India's labor laws make employee management during a GCC exit the single most complex and sensitive workstream. Getting this wrong leads to litigation, regulatory penalties, and reputational damage that can follow the parent company globally.

Retrenchment Under the Industrial Disputes Act, 1947

If the GCC has more than 100 employees and is classified as an industrial establishment, the Industrial Disputes Act applies. Key requirements include one month's notice in writing (or wages in lieu) for employees with over one year of continuous service. Retrenchment compensation of 15 days' average pay for every completed year of service (or any part exceeding six months). Last-in-first-out (LIFO) principle applies.

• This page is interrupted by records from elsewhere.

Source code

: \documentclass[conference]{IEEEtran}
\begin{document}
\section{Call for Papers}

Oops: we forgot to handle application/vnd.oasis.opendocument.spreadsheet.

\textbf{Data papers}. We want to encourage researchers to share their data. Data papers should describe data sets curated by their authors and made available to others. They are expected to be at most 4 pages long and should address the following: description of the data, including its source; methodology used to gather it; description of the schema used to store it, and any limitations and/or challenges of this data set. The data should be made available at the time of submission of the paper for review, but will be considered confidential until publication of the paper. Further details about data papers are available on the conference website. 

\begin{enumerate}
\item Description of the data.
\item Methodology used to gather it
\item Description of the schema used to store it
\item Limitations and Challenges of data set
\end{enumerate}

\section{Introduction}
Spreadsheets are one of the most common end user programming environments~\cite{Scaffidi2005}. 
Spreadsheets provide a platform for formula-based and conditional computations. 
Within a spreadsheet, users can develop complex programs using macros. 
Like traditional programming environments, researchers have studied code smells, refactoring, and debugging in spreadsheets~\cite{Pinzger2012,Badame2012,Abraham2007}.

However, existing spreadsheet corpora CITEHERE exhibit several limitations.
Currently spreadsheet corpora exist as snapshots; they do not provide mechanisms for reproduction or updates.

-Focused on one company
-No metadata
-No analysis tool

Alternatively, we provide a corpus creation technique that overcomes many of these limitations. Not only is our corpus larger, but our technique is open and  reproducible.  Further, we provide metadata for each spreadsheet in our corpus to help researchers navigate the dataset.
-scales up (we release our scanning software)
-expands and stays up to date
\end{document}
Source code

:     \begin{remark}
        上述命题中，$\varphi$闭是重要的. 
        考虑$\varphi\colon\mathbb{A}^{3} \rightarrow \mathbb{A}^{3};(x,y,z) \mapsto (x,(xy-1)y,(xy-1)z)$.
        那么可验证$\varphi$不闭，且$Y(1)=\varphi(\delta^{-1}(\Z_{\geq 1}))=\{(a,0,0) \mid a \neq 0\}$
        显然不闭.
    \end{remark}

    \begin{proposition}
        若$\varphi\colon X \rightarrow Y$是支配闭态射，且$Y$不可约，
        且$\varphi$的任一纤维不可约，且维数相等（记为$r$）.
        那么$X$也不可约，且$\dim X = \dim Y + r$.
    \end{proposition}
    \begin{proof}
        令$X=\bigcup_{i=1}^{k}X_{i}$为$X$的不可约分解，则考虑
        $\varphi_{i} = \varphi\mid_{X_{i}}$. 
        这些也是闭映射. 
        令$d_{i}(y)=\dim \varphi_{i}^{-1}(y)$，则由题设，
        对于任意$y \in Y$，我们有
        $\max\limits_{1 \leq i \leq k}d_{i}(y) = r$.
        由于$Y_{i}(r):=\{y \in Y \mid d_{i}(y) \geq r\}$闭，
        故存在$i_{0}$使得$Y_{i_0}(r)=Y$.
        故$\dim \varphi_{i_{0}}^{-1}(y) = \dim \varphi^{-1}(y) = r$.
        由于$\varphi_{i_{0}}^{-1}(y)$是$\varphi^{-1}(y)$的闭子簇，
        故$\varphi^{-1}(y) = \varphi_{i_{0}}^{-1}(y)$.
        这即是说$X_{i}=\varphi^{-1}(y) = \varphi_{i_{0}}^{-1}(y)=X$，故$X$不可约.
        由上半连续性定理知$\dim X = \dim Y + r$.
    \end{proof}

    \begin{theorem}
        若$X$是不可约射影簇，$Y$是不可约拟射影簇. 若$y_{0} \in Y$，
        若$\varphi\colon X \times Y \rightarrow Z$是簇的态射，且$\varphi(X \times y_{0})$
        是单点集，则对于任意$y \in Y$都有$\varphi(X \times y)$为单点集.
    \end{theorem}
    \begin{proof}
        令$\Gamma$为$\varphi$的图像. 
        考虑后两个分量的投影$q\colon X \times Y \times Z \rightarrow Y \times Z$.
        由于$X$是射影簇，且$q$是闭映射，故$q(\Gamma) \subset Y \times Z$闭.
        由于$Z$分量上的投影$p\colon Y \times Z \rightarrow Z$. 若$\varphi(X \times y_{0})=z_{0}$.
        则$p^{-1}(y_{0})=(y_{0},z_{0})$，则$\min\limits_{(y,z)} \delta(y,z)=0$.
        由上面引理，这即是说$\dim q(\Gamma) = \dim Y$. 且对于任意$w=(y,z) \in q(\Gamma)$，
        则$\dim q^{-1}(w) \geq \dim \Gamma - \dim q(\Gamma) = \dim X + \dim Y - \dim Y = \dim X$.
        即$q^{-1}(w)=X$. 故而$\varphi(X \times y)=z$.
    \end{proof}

Prior government notification to the appropriate labor authority is mandatory.

For establishments with more than 100 workmen, prior government permission is required for retrenchment, and this permission is rarely granted without demonstrating genuine operational necessity.

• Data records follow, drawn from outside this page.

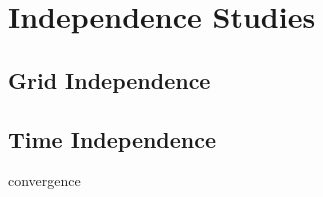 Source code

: \section{Independence Studies}

\subsection{Grid Independence}



\subsection{Time Independence}



convergence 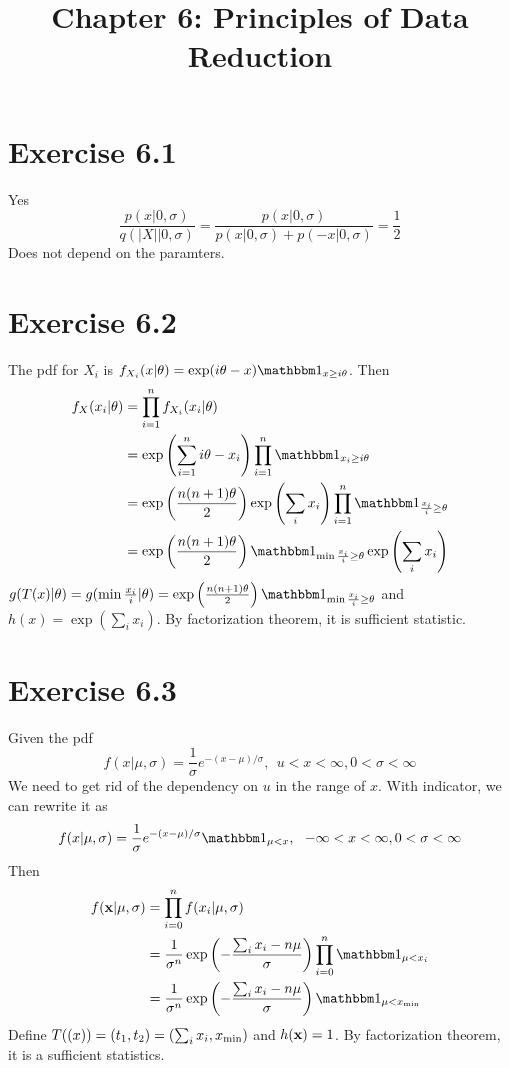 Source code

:\documentclass[12pt]{article}
\title{Chapter 6: Principles of Data Reduction}
\begin{document}
\maketitle

\section*{Exercise 6.1}
Yes
$$
 \frac{p(x|0,\sigma)}{q(|X| | 0, \sigma)} = \frac{p(x|0,\sigma)}{p(x| 0, \sigma) + p(-x|0, \sigma)} = \frac{1}{2}
$$
Does not depend on the paramters.

\section*{Exercise 6.2}
The pdf for $X_i$ is $f_{X_i}(x|\theta) = \exp(i\theta - x)\one_{x\geq i\theta}$. Then 
$$\begin{aligned}
   f_X(x_i|\theta) &= \prod_{i=1}^n f_{X_i}(x_i|\theta) \\
    	&=  \exp\left(\sum_{i=1}^n i\theta - x_i\right) \prod_{i=1}^n \one_{x_i \geq i\theta} \\ 
    	&=  \exp\left(\frac{n(n+1)\theta}{2}\right) \exp\left(\sum_i x_i\right)  \prod_{i=1}^n \one_{\frac{x_i}{i} \geq \theta} \\
    	&=  \exp\left(\frac{n(n+1)\theta}{2}\right)   \one_{\min \frac{x_i}{i} \geq \theta}  \exp\left(\sum_i x_i\right)
\end{aligned}
$$
$g(T(x)|\theta) = g(\min \frac{x_i}{i}|\theta) =  \exp\left(\frac{n(n+1)\theta}{2}\right)   \one_{\min \frac{x_i}{i} \geq \theta}$ and $h(x) = \exp\left(\sum_i x_i\right)$. By factorization theorem, it is sufficient statistic.

\section*{Exercise 6.3}
Given the pdf 
$$ f(x | \mu, \sigma) = \frac{1}{\sigma} e^{-(x-\mu)/\sigma}, \ \ u<x <\infty, 0 < \sigma < \infty$$
We need to get rid of the dependency on $u$ in the range of $x$. With indicator, we can rewrite it as
$$ f(x | \mu, \sigma) = \frac{1}{\sigma} e^{-(x-\mu)/\sigma}\one_{\mu < x}, \ \ -\infty <x <\infty, 0 < \sigma < \infty$$
Then $$
\begin{aligned}
	f(\vb{x} | \mu, \sigma) &= \prod^n_{i=0} 	f(x_i | \mu, \sigma) \\
		&= \frac{1}{\sigma^n} \exp\left(-\frac{\sum_i{x_i} - n\mu}{\sigma}\right)   \prod^n_{i=0} \one_{\mu < x_i} \\
		&= \frac{1}{\sigma^n} \exp\left(-\frac{\sum_i{x_i} - n\mu}{\sigma}\right)   \one_{\mu <  x_{\min}}
\end{aligned}
$$
Define $T(\boldmath(x)) = (t_1, t_2) = (\sum_i x_i, x_{\min})$ and $h(\vb{x}) = 1$. By factorization theorem, it is a sufficient statistics.
\end{document}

Gratuity and Provident Fund

All employees with five or more years of service are entitled to gratuity under the Payment of Gratuity Act: 15 days' wages for every completed year of service (maximum INR 20 lakh for private-sector employees). Provident Fund accumulations must be fully settled. Failure to pay PF dues can result in criminal prosecution under the EPF Act.

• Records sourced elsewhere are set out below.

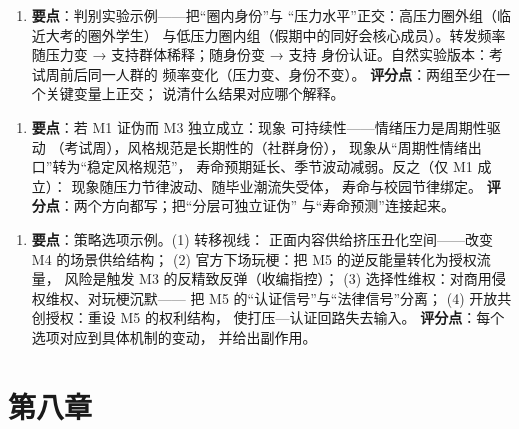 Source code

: \begin{enumerate}[label=\textbf{2.},leftmargin=2.6em]
  \item \textbf{要点}：判别实验示例——把“圈内身份”与
        “压力水平”正交：高压力圈外组（临近大考的圈外学生）
        与低压力圈内组（假期中的同好会核心成员）。转发频率
        随压力变 → 支持群体稀释；随身份变 → 支持
        身份认证。自然实验版本：考试周前后同一人群的
        频率变化（压力变、身份不变）。
        \textbf{评分点}：两组至少在一个关键变量上正交；
        说清什么结果对应哪个解释。
\end{enumerate}

\begin{enumerate}[label=\textbf{3.},leftmargin=2.6em]
  \item \textbf{要点}：若 M1 证伪而 M3 独立成立：现象
        可持续性——情绪压力是周期性驱动
        （考试周），风格规范是长期性的（社群身份），
        现象从“周期性情绪出口”转为“稳定风格规范”，
        寿命预期延长、季节波动减弱。反之（仅 M1 成立）：
        现象随压力节律波动、随毕业潮流失受体，
        寿命与校园节律绑定。
        \textbf{评分点}：两个方向都写；把“分层可独立证伪”
        与“寿命预测”连接起来。
\end{enumerate}

\begin{enumerate}[label=\textbf{4.},leftmargin=2.6em]
  \item \textbf{要点}：策略选项示例。(1) 转移视线：
        正面内容供给挤压丑化空间——改变 M4 的场景供给结构；
        (2) 官方下场玩梗：把 M5 的逆反能量转化为授权流量，
        风险是触发 M3 的反精致反弹（收编指控）；
        (3) 选择性维权：对商用侵权维权、对玩梗沉默——
        把 M5 的“认证信号”与“法律信号”分离；
        (4) 开放共创授权：重设 M5 的权利结构，
        使打压—认证回路失去输入。
        \textbf{评分点}：每个选项对应到具体机制的变动，
        并给出副作用。
\end{enumerate}

\section{第八章}\label{app:ans:08}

Practical Employee Exit Strategy

Most GCC exits handle employees through a combination of: enhanced voluntary separation packages (typically 3-6 months' salary plus statutory entitlements), facilitating transfers to the buyer (in sale scenarios), outplacement services and extended notice periods, and retention bonuses for critical employees needed through the transition period. Budget INR 3-6 lakh per employee for a well-managed exit. For a 200-person GCC, employee exit costs alone can reach INR 6-12 crore.

FEMA and RBI Compliance on Exit

Every GCC exit involves cross-border capital flows that fall under the Foreign Exchange Management Act (FEMA) and RBI oversight.

Repatriation of Capital

After settling all liabilities, the remaining capital can be repatriated to the foreign parent. The process requires: the AD (Authorized Dealer) bank to verify that all tax clearances have been obtained, Form 15CA/15CB for tax withholding certification on the remittance, and RBI reporting through the AD bank. The tax on repatriated amounts depends on the character of the payment. Return of capital (to the extent of original investment) is typically not taxed, but any amount exceeding the original investment is treated as capital gains and subject to tax.

Share Transfer Compliance

For share sales, the pricing must comply with RBI's pricing guidelines. For sales by non-residents to residents, the price must not exceed the fair value. For sales to other non-residents, the price must not be less than the fair value. Form FC-TRS must be filed within 60 days. The AD bank submits the form to the RBI for reporting purposes. Any prior approval requirements (for restricted sectors) must be obtained from the FDI perspective.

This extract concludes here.